Bill C-31, officially titled the Budget 2025 Implementation Act, No. 2, received its first reading in the House of Commons on May 6, 2026. It is an omnibus bill - the kind of sprawling legislative package that amends 34 statutes at once and tends to bury significant industry changes deep inside hundreds of pages of text. For insurers in Canada, this one deserves a close read.

Sponsored by the Minister of Finance and National Revenue, the bill implements provisions from the federal budget tabled in Parliament on November 4, 2025. Most of its provisions deal with income tax, excise tax, and a range of other federal matters. But tucked inside are a handful of changes that land squarely on the insurance sector.

The most operationally significant may be the ban on bearer instruments.
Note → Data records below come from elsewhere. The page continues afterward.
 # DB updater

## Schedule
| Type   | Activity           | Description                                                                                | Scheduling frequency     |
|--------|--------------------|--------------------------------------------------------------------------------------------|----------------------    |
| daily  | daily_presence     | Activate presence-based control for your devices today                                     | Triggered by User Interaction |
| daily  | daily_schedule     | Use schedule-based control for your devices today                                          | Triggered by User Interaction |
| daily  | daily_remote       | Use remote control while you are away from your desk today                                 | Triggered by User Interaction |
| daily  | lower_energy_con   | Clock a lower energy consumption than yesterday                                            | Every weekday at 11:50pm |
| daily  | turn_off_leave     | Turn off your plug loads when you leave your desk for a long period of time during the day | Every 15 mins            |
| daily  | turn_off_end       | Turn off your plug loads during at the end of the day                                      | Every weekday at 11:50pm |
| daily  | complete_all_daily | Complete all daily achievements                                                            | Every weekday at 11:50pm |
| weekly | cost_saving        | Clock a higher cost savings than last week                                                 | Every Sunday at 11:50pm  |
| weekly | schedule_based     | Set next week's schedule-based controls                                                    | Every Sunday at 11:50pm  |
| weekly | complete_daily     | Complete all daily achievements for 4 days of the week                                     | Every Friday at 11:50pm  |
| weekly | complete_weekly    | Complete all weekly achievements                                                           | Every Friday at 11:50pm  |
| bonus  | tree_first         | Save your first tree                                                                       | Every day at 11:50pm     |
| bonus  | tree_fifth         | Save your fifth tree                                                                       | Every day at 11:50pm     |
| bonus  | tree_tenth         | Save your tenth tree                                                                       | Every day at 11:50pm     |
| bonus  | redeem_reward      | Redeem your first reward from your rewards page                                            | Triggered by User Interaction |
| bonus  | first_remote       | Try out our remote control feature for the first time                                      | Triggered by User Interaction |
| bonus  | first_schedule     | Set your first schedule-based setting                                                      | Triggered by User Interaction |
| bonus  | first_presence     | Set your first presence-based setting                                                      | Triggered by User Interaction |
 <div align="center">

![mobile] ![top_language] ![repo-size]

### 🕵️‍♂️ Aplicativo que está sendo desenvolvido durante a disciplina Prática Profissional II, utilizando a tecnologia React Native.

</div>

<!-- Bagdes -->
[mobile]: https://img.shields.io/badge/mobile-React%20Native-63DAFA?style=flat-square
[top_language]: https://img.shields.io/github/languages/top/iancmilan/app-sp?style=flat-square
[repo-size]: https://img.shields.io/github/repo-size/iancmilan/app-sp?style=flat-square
Division 1 of Part 4 amends the Insurance Companies Act - along with the Bank Act and the Trust and Loan Companies Act - to prohibit financial institutions from issuing documents in bearer form. The bill also provides for the replacement of documents that are currently in bearer form. That means any outstanding bearer-form documents held by insurance companies will need to be identified and replaced. It is a compliance obligation, not a guideline.

The bill also adds a new liability shield for federal oversight of insurance companies. Division 2 of Part 4 amends the same three statutes to provide that no action lies against His Majesty in right of Canada and federal government officials for any acts or omissions made in good faith under those Acts. In simpler terms, if a federal official's act or omission affects an insurer and is carried out in good faith, the insurer cannot bring an action over it. The provision applies across the Insurance Companies Act, the Bank Act, and the Trust and Loan Companies Act.

Then there is the tax side of things. Division 1 of Part 3 includes several GST/HST changes relevant to insurers. The bill ensures that the GST/HST applies properly to Lloyd's Insurance. It ensures that special GST/HST rules for financial institutions apply correctly to certain small investment plans, master pension entities, insurers that issue only annuities, and sureties of performance bonds. And it clarifies the application of imported supply rules to financial institutions in respect of insurance policies or loans relating to persons resident in, or property located in, Canada. For carriers with operations involving Canadian-connected policies, that last one is worth flagging to tax counsel.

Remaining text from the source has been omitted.